[What is required]
Pick every line from the data below that contains the string "PostgreSQL" and copy it.

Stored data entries

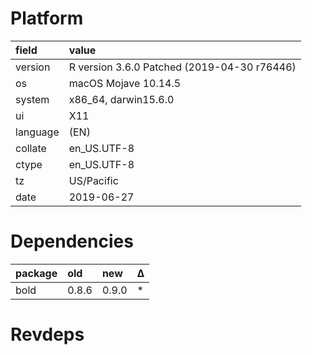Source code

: # Platform

|field    |value                                       |
|:--------|:-------------------------------------------|
|version  |R version 3.6.0 Patched (2019-04-30 r76446) |
|os       |macOS Mojave 10.14.5                        |
|system   |x86_64, darwin15.6.0                        |
|ui       |X11                                         |
|language |(EN)                                        |
|collate  |en_US.UTF-8                                 |
|ctype    |en_US.UTF-8                                 |
|tz       |US/Pacific                                  |
|date     |2019-06-27                                  |

# Dependencies

|package |old   |new   |Δ  |
|:-------|:-----|:-----|:--|
|bold    |0.8.6 |0.9.0 |*  |

# Revdeps

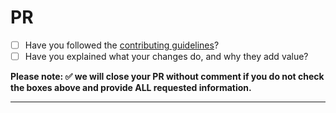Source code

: # PR

- [ ] Have you followed the [contributing guidelines](https://github.com/meta-d/ocap/blob/master/.github/CONTRIBUTING.md)?
- [ ] Have you explained what your changes do, and why they add value?

**Please note: ✅ we will close your PR without comment if you do not check the boxes above and provide ALL requested information.**

---
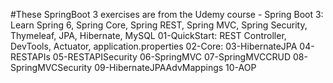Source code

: #These SpringBoot 3 exercises are from the Udemy course - Spring Boot 3: Learn Spring 6, Spring Core, Spring REST, Spring MVC, Spring Security, Thymeleaf, JPA, Hibernate, MySQL
01-QuickStart: REST Controller, DevTools, Actuator, application.properties
02-Core:
03-HibernateJPA
04-RESTAPIs
05-RESTAPISecurity
06-SpringMVC
07-SpringMVCCRUD
08-SpringMVCSecurity
09-HibernateJPAAdvMappings
10-AOP
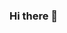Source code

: ### Hi there 👋

<!--
**utsavv21/utsavv21** is a ✨ _special_ ✨ repository because its `README.md` (this file) appears on your GitHub profile.

Here are some ideas to get you started:

- 🔭 I’m currently working on projects relating 3D Models Designing(Mechanical) and also projects using Adruino and Python
- 🌱 I’m currently learning Mehanical Engineering - Design Software and coding languages(Python,Adruino) 
- 👯 I’m looking to collaborate on Research Paper Ideas and Projects
- 🤔 I’m looking for help with 3D Model design projects and Coding Projects
- 💬 Ask me about any questions
- 📫 How to reach me: Mail Id: utsav212000@gmail.com
- 😄 Pronouns: He/Him

You will discover here various creative knowledgeable 3-D Models of mechanical parts of machines including some of basic engineering **_Designs of Machines_**

- Helical Extension Spring

- Leaf Spring

- Ball Bearing

- **Gears:-**

 1.Spur Gears
 2.Bevel Gears

- Plummer Block [Bearing]

- Clutch Plate

- Piston Connecting Rod

- Band Brake

- Coupling Flange 

- Knuckle Joint

All .Stp Files available : -

[Autocad 3D Model(.stp).zip](https://github.com/utsavv21/utsavv21/files/5777875/Autocad.3D.Model.stp.zip)

All Drawings Pdf Available + Theory : -
 
[Autocad 3D drawing(pdf).zip](https://github.com/utsavv21/utsavv21/files/5777892/Autocad.3D.drawing.pdf.zip)
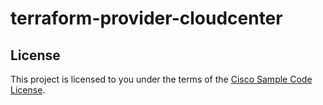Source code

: # terraform-provider-cloudcenter

## License

This project is licensed to you under the terms of the [Cisco Sample
Code License](./LICENSE).

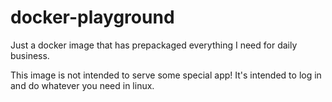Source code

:# docker-playground

Just a docker image that has prepackaged everything I need for daily business.

This image is not intended to serve some special app! It's intended to log in and do whatever you need in linux.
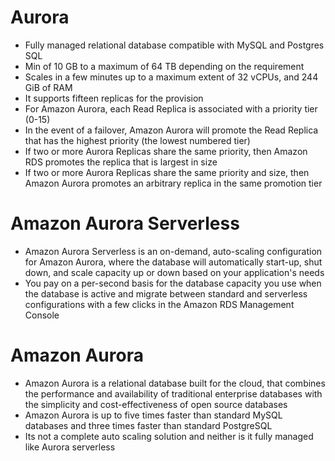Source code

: 
# Aurora
- Fully managed relational database compatible with MySQL and Postgres SQL
- Min of 10 GB to a maximum of 64 TB depending on the requirement
- Scales in a few minutes up to a maximum extent of 32 vCPUs, and 244 GiB of RAM
- It supports fifteen replicas for the provision
- For Amazon Aurora, each Read Replica is associated with a priority tier (0-15)
- In the event of a failover, Amazon Aurora will promote the Read Replica that has the highest priority 
  (the lowest numbered tier)
- If two or more Aurora Replicas share the same priority, then Amazon RDS promotes the replica that is largest in size
- If two or more Aurora Replicas share the same priority and size, then Amazon Aurora promotes an arbitrary replica in 
  the same promotion tier
# Amazon Aurora Serverless
- Amazon Aurora Serverless is an on-demand, auto-scaling configuration for Amazon Aurora, where the database will 
  automatically start-up, shut down, and scale capacity up or down based on your application's needs
- You pay on a per-second basis for the database capacity you use when the database is active and migrate between standard 
  and serverless configurations with a few clicks in the Amazon RDS Management Console
# Amazon Aurora
- Amazon Aurora is a relational database built for the cloud, that combines the performance and availability of traditional 
  enterprise databases with the simplicity and cost-effectiveness of open source databases
- Amazon Aurora is up to five times faster than standard MySQL databases and three times faster than standard PostgreSQL
- Its not a complete auto scaling solution and neither is it fully managed like Aurora serverless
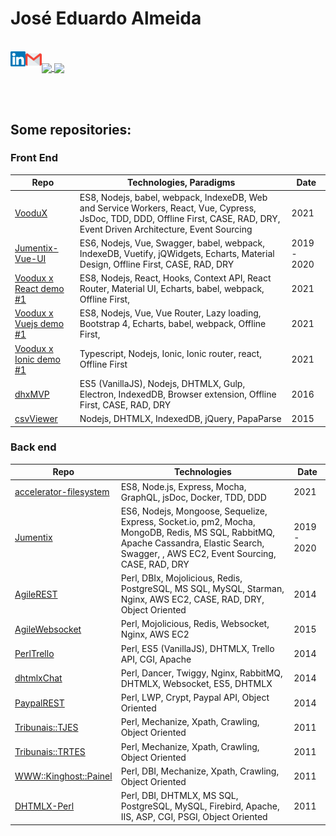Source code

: # José Eduardo Almeida

<br>

  <a href="https://www.linkedin.com/in/eduardo-perotta-de-almeida/">
    <img align="left" alt="José Eduardo Almeida | Linkedin" width="24px" src="https://github.com/web2solutions/web2solutions/blob/main/Linkedin.svg" />
  </a>
  <a href="mailto:web2solucoes@gmail.com">
    <img align="left" alt="José Eduardo Almeida | Gmail" width="26px" src="https://github.com/web2solutions/web2solutions/blob/main/Gmail.svg" />
  </a>

<br>




<a href="https://github.com/web2solutions">
  <img align="center" src="https://github-readme-stats.vercel.app/api?username=web2solutions&show_icons=true&theme=dark" />
</a>

<a href="https://github.com/web2solutions">
  <img align="center" src="https://github-readme-stats.vercel.app/api/top-langs/?username=web2solutions&theme=dark&langs_count=15" />
</a>






<br><br>

## Some repositories:

### Front End

| Repo                                    |  Technologies, Paradigms                 |  Date                 |
| --------------------------------------- | ----------------------------- | ----------------------------- |
|  [VooduX][1]  |  ES8, Nodejs, babel, webpack, IndexeDB, Web and Service Workers, React, Vue, Cypress, JsDoc, TDD, DDD, Offline First, CASE, RAD, DRY, Event Driven Architecture, Event Sourcing | 2021|
|  [Jumentix-Vue-UI][18]  |  ES6, Nodejs, Vue, Swagger, babel, webpack, IndexeDB, Vuetify, jQWidgets, Echarts, Material Design, Offline First, CASE, RAD, DRY | 2019 - 2020 |
|  [Voodux x React demo #1][2]  |  ES8, Nodejs, React, Hooks, Context API, React Router, Material UI, Echarts, babel, webpack, Offline First, | 2021 |
|  [Voodux x Vuejs demo #1][3]  |  ES8, Nodejs, Vue, Vue Router, Lazy loading, Bootstrap 4, Echarts, babel, webpack, Offline First,  | 2021 |
|  [Voodux x Ionic demo #1][4]  |  Typescript, Nodejs, Ionic, Ionic router, react, Offline First  | 2021 |
|  [dhxMVP][5]  |  ES5 (VanillaJS), Nodejs, DHTMLX, Gulp, Electron, IndexedDB, Browser extension, Offline First, CASE, RAD, DRY  | 2016 |
|  [csvViewer][6]  |  Nodejs, DHTMLX, IndexedDB, jQuery, PapaParse  | 2015 |


### Back end

| Repo                                    |  Technologies                 |  Date                 |
| --------------------------------------- | ----------------------------- | ----------------------------- |
|  [accelerator-filesystem][20]  |  ES8, Node.js, Express, Mocha, GraphQL, jsDoc, Docker, TDD, DDD  | 2021 |
|  [Jumentix][19]  |  ES6,  Nodejs, Mongoose, Sequelize, Express, Socket.io, pm2, Mocha, MongoDB, Redis, MS SQL, RabbitMQ, Apache Cassandra, Elastic Search, Swagger, , AWS EC2, Event Sourcing, CASE, RAD, DRY | 2019 - 2020|
|  [AgileREST][7]  |  Perl, DBIx, Mojolicious, Redis, PostgreSQL, MS SQL, MySQL, Starman, Nginx, AWS EC2, CASE, RAD, DRY, Object Oriented  | 2014 |
|  [AgileWebsocket][8]  | Perl, Mojolicious, Redis, Websocket, Nginx, AWS EC2  | 2015 |
|  [PerlTrello][9]  | Perl, ES5 (VanillaJS), DHTMLX, Trello API, CGI, Apache | 2014 |
|  [dhtmlxChat][10]  | Perl, Dancer, Twiggy, Nginx, RabbitMQ, DHTMLX, Websocket, ES5, DHTMLX | 2014 |
|  [PaypalREST][17]  | Perl, LWP, Crypt, Paypal API, Object Oriented | 2014 |
|  [Tribunais::TJES][14]  | Perl, Mechanize, Xpath, Crawling, Object Oriented | 2011 |
|  [Tribunais::TRTES][15]  | Perl, Mechanize, Xpath, Crawling, Object Oriented | 2011 |
|  [WWW::Kinghost::Painel][16]  | Perl, DBI, Mechanize, Xpath, Crawling, Object Oriented | 2011 |
|  [DHTMLX-Perl][11]  | Perl, DBI, DHTMLX, MS SQL, PostgreSQL, MySQL, Firebird, Apache, IIS, ASP, CGI, PSGI, Object Oriented | 2011 |








[1]: https://web2solutions.github.io/voodux/code/index.html
[2]: https://github.com/web2solutions/voodux-react-context-api-demo
[3]: https://github.com/web2solutions/voodux-vue-simple-demo
[4]: https://github.com/web2solutions/test
[5]: https://github.com/web2solutions/dhxMVP
[6]: https://github.com/web2solutions/csvViewer
[7]: https://github.com/web2solutions/AgileREST
[8]: https://github.com/web2solutions/AgileWebsocket
[9]: https://github.com/web2solutions/PerlTrello
[10]: https://github.com/web2solutions/dhtmlxChat
[11]: https://github.com/web2solutions/DHTMLX-Perl
[12]: https://metacpan.org/pod/DHTMLX::Connector
[13]: https://metacpan.org/pod/DHTMLX::Core
[14]: https://metacpan.org/release/Tribunais-TJES
[15]: https://metacpan.org/release/Tribunais-TRTES
[16]: https://metacpan.org/release/WWW-Kinghost-Painel
[17]: https://github.com/web2solutions/PaypalREST
[18]: https://github.com/web2solutions/Jumentix-Vue-UI
[19]: https://github.com/web2solutions/Jumentix
[20]: https://github.com/web2solutions/accelerator-filesystem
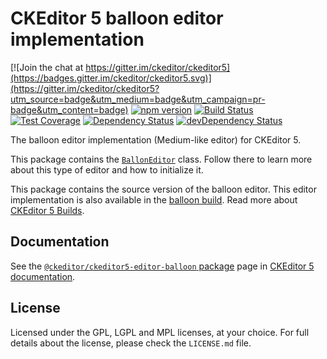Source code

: CKEditor 5 balloon editor implementation
=========================================

[![Join the chat at https://gitter.im/ckeditor/ckeditor5](https://badges.gitter.im/ckeditor/ckeditor5.svg)](https://gitter.im/ckeditor/ckeditor5?utm_source=badge&utm_medium=badge&utm_campaign=pr-badge&utm_content=badge)
[![npm version](https://badge.fury.io/js/%40ckeditor%2Fckeditor5-editor-balloon.svg)](https://www.npmjs.com/package/@ckeditor/ckeditor5-editor-balloon)
[![Build Status](https://travis-ci.org/ckeditor/ckeditor5-editor-balloon.svg?branch=master)](https://travis-ci.org/ckeditor/ckeditor5-editor-balloon)
[![Test Coverage](https://codeclimate.com/github/ckeditor/ckeditor5-editor-balloon/badges/coverage.svg)](https://codeclimate.com/github/ckeditor/ckeditor5-editor-balloon/coverage)
[![Dependency Status](https://david-dm.org/ckeditor/ckeditor5-editor-balloon/status.svg)](https://david-dm.org/ckeditor/ckeditor5-editor-balloon)
[![devDependency Status](https://david-dm.org/ckeditor/ckeditor5-editor-balloon/dev-status.svg)](https://david-dm.org/ckeditor/ckeditor5-editor-balloon?type=dev)

The balloon editor implementation (Medium-like editor) for CKEditor 5.

This package contains the [`BallonEditor`](https://ckeditor5.github.io/docs/nightly/ckeditor5/latest/api/module_editor-balloon_ballooneditor-BallonEditor.html) class. Follow there to learn more about this type of editor and how to initialize it.

This package contains the source version of the balloon editor. This editor implementation is also available in the [balloon build](https://www.npmjs.com/package/@ckeditor/ckeditor5-build-balloon). Read more about [CKEditor 5 Builds](https://ckeditor5.github.io/docs/nightly/ckeditor5/latest/builds/index.html).

## Documentation

See the [`@ckeditor/ckeditor5-editor-balloon` package](https://ckeditor5.github.io/docs/nightly/ckeditor5/latest/api/editor-balloon.html) page in [CKEditor 5 documentation](https://ckeditor5.github.io/docs/nightly/ckeditor5/latest/).

## License

Licensed under the GPL, LGPL and MPL licenses, at your choice. For full details about the license, please check the `LICENSE.md` file.
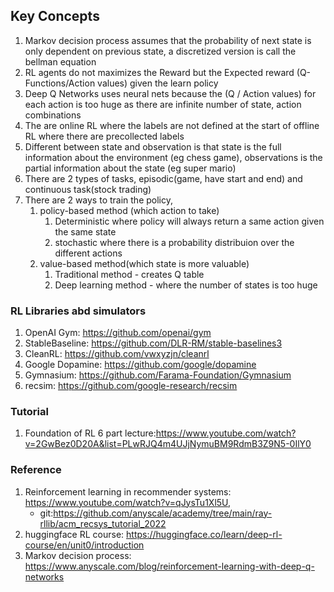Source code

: 


## Key Concepts
1. Markov decision process assumes that the probability of next state is only dependent on previous state, a discretized version is call the bellman equation
2. RL agents do not maximizes the Reward but the Expected reward (Q-Functions/Action values) given the learn policy
3. Deep Q Networks uses neural nets because the (Q / Action values) for each action is too huge as there are infinite number of state, action combinations
4. The are online RL where the labels are not defined at the start of offline RL where there are precollected labels
5. Different between state and observation is that state is the full information about the environment (eg chess game), observations is the partial information about the state (eg super mario)
6. There are 2 types of tasks, episodic(game, have start and end) and continuous task(stock trading)
7. There are 2 ways to train the policy, 
   1. policy-based method (which action to take)
      1. Deterministic where policy will always return a same action given the same state
      2. stochastic where there is a probability distribuion over the different actions
   2. value-based method(which state is more valuable)
      1. Traditional method - creates Q table
      2. Deep learning method - where the number of states is too huge
   


### RL Libraries abd simulators
1. OpenAI Gym: https://github.com/openai/gym
2. StableBaseline: https://github.com/DLR-RM/stable-baselines3
3. CleanRL: https://github.com/vwxyzjn/cleanrl
4. Google Dopamine: https://github.com/google/dopamine
5. Gymnasium: https://github.com/Farama-Foundation/Gymnasium
6. recsim: https://github.com/google-research/recsim


### Tutorial
1. Foundation of RL 6 part lecture:https://www.youtube.com/watch?v=2GwBez0D20A&list=PLwRJQ4m4UJjNymuBM9RdmB3Z9N5-0IlY0 


### Reference
1. Reinforcement learning in recommender systems: https://www.youtube.com/watch?v=qJysTu1Xl5U, 
   - git:https://github.com/anyscale/academy/tree/main/ray-rllib/acm_recsys_tutorial_2022
2. huggingface RL course: https://huggingface.co/learn/deep-rl-course/en/unit0/introduction
3. Markov decision process: https://www.anyscale.com/blog/reinforcement-learning-with-deep-q-networks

[Exercise output]
- Amazon Aurora is up to five times faster than standard MySQL databases and three times faster than standard PostgreSQL
|  [AgileREST][7]  |  Perl, DBIx, Mojolicious, Redis, PostgreSQL, MS SQL, MySQL, Starman, Nginx, AWS EC2, CASE, RAD, DRY, Object Oriented  | 2014 |
|  [DHTMLX-Perl][11]  | Perl, DBI, DHTMLX, MS SQL, PostgreSQL, MySQL, Firebird, Apache, IIS, ASP, CGI, PSGI, Object Oriented | 2011 |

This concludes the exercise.